The process of programming includes both the visual creation
of programs and the visualization of programs executing. These two fields
share many of the same problems, such as how to represent data structures.
We believe that the visual creation of programs is the harder problem of
the two, and put much of our concentration on this area.
There are five important source books relating to the topic. The first is Shu (1988), a book-length survey of the field with many diagrams and illustrations. The second book is a Springer-Verlag Lecture Notes in Computer Science, called Visualization in Programming, edited by Gorney (1986). The third is a book edited by Chang (1986). Two collections of papers contain many of the notable articles in the field: Visual Programming Environments: Applications and Issues, and Visual Programming Environments: Paradigms and Systems, both by Ephraim P. Glinert (1990). The Ph.D. theses by Raeder (1984), Glinert (1985), Brown (1987), and Curry (1978) all contain survey chapters. There is a special issue of Computer devoted to the topic (August 1985). The Internet news group comp.lang.visual contains announcements and current debate.In the realm of diagrams, the observations here are influenced by the thinking of Peirce (1934) and Nadin (1984). Also, the work of Tufte (1983) is an important source for clear thinking about graphic representation.
2.1.3. History
Visual programming, like much else in computer science, has a relatively short direct history. Yet the visual part of visual programming owes much to conventions for representing information that go back much longer. As our later discussion will involve issues of representation, we now take a short look at the history of diagrams, then discuss the origination of visual programming.
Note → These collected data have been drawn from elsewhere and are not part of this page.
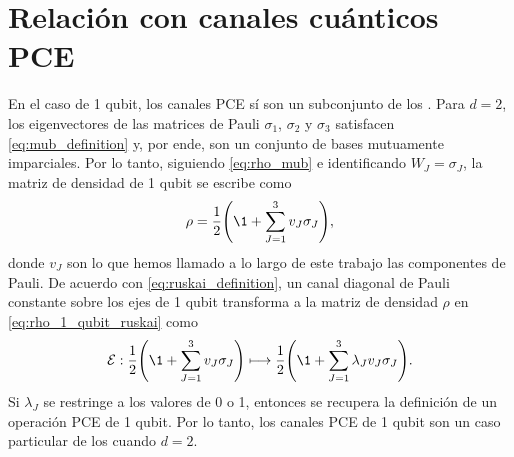 %
%
%
%

\section{Relación con canales cuánticos PCE} %

En el caso de 1 qubit, los canales PCE sí son un subconjunto de los \ruskai{}. Para $d=2$,
los eigenvectores de las matrices de Pauli $\sigma_1$, $\sigma_2$ y $\sigma_3$ 
satisfacen \eqref{eq:mub_definition} y, por ende, son un conjunto 
de bases mutuamente imparciales. Por lo tanto, siguiendo \eqref{eq:rho_mub}
e identificando $W_J=\sigma_J$, la matriz de densidad de 1 qubit se escribe como
\begin{align} \label{eq:rho_1_qubit_ruskai}
	\rho=\frac{1}{2}\qty(\1+\sum_{J=1}^3v_J\sigma_J),
\end{align}
donde $v_J$ son lo que hemos llamado a lo largo de este trabajo 
las componentes de Pauli.
De acuerdo con \eqref{eq:ruskai_definition}, 
un canal diagonal de Pauli constante sobre los ejes de 1 qubit transforma 
a la matriz de densidad $\rho$ en \eqref{eq:rho_1_qubit_ruskai} como
\begin{align}
	\E :  \frac{1}{2}\qty(\1+\sum_{J=1}^3v_J\sigma_J)
	\longmapsto 
	\frac{1}{2}\qty(\1+\sum_{J=1}^3\lambda_J v_J\sigma_J).
\end{align}
Si $\lambda_J$ se restringe a los valores de 0 o 1, entonces se recupera 
la definición de un operación PCE de 1 qubit. Por lo tanto, los canales PCE 
de 1 qubit son un caso particular de los \ruskai{} cuando $d=2$.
Flowcharts are the first and best known diagrams of software. Goldstine
(1972: 266) claims he created the first flowchart for computers in 1947,
while he was working with Von Neumann. Yet these early charts were entirely
decoupled from the computer itself. It wasn't until the creation of graphic
display technology in the 1960s that such a coupling became possible.
W. Sutherland, in 1966, created the first interactive visual programming
language:
Figure 2.2. Sutherland's diagram for calculating a square root. Reproduced
from Curry (1978).
As we will see, it is notable how much current visual programming systems
still resemble this first example of Sutherland's. In 1969, researchers
at Rand created a language based on flowcharts (Ellis 1969).
Starting in the early 1970s, researchers at Xerox Parc created the first visual programming environments. Bitmapped graphics, mice, and window systems can be mainly credited to this research laboratory. The culmination of the work came in the form of Smalltalk, an operating system/programming environment/programming language (Goldberg 1983). The present graphic user interfaces differ little in concept from the Xerox Parc vision. In the 1980s, Apple Computer, Sun Microsystems, and M.I.T. (X Windows) spread graphic user interfaces to researchers and consumers; recently, the creation of working windowing systems for PCs (Microsoft, IBM, NeXT) has created a flurry of systems based on graphic user interfaces. In the language realm, a commercial version of PROGRAPH exists on the Macintosh platform.
When many think of visual programming languages, the immediate association
is to Visual Basic, a Microsoft product. By our definition, it is not a
purely visual language. Instead of being based on diagrammatic representation,
its underlying language is an enhanced textual version of the Basic language.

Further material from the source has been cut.